Copy every record exactly, and keep the pictures out.

Document images with source code:
********************
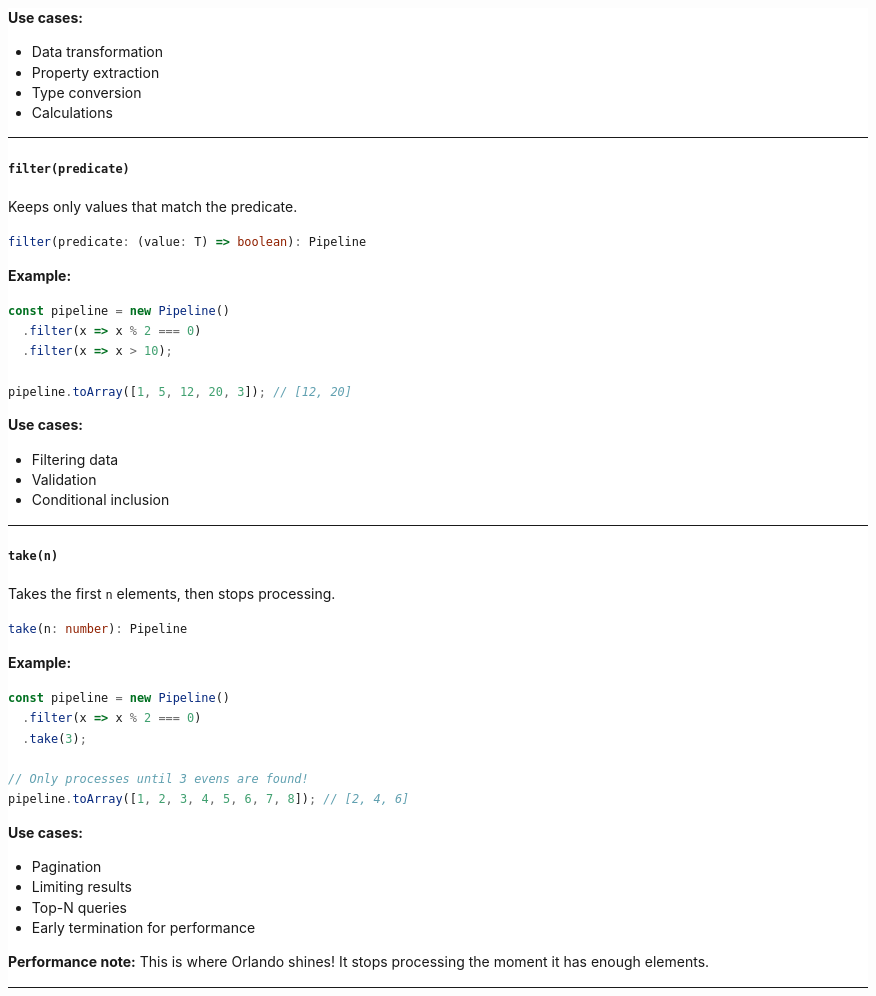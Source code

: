 **Use cases:**
- Data transformation
- Property extraction
- Type conversion
- Calculations

---

#### `filter(predicate)`

Keeps only values that match the predicate.

```typescript
filter(predicate: (value: T) => boolean): Pipeline
```

**Example:**
```javascript
const pipeline = new Pipeline()
  .filter(x => x % 2 === 0)
  .filter(x => x > 10);

pipeline.toArray([1, 5, 12, 20, 3]); // [12, 20]
```

**Use cases:**
- Filtering data
- Validation
- Conditional inclusion

---

#### `take(n)`

Takes the first `n` elements, then stops processing.

```typescript
take(n: number): Pipeline
```

**Example:**
```javascript
const pipeline = new Pipeline()
  .filter(x => x % 2 === 0)
  .take(3);

// Only processes until 3 evens are found!
pipeline.toArray([1, 2, 3, 4, 5, 6, 7, 8]); // [2, 4, 6]
```

**Use cases:**
- Pagination
- Limiting results
- Top-N queries
- Early termination for performance

**Performance note:** This is where Orlando shines! It stops processing the moment it has enough elements.

---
********************
▶ Exercise answer:
Source code

: **Use cases:**
- Data transformation
- Property extraction
- Type conversion
- Calculations

---

#### `filter(predicate)`

Keeps only values that match the predicate.

```typescript
filter(predicate: (value: T) => boolean): Pipeline
```

**Example:**
```javascript
const pipeline = new Pipeline()
  .filter(x => x % 2 === 0)
  .filter(x => x > 10);

pipeline.toArray([1, 5, 12, 20, 3]); // [12, 20]
```

**Use cases:**
- Filtering data
- Validation
- Conditional inclusion

---

#### `take(n)`

Takes the first `n` elements, then stops processing.

```typescript
take(n: number): Pipeline
```

**Example:**
```javascript
const pipeline = new Pipeline()
  .filter(x => x % 2 === 0)
  .take(3);

// Only processes until 3 evens are found!
pipeline.toArray([1, 2, 3, 4, 5, 6, 7, 8]); // [2, 4, 6]
```

**Use cases:**
- Pagination
- Limiting results
- Top-N queries
- Early termination for performance

**Performance note:** This is where Orlando shines! It stops processing the moment it has enough elements.

---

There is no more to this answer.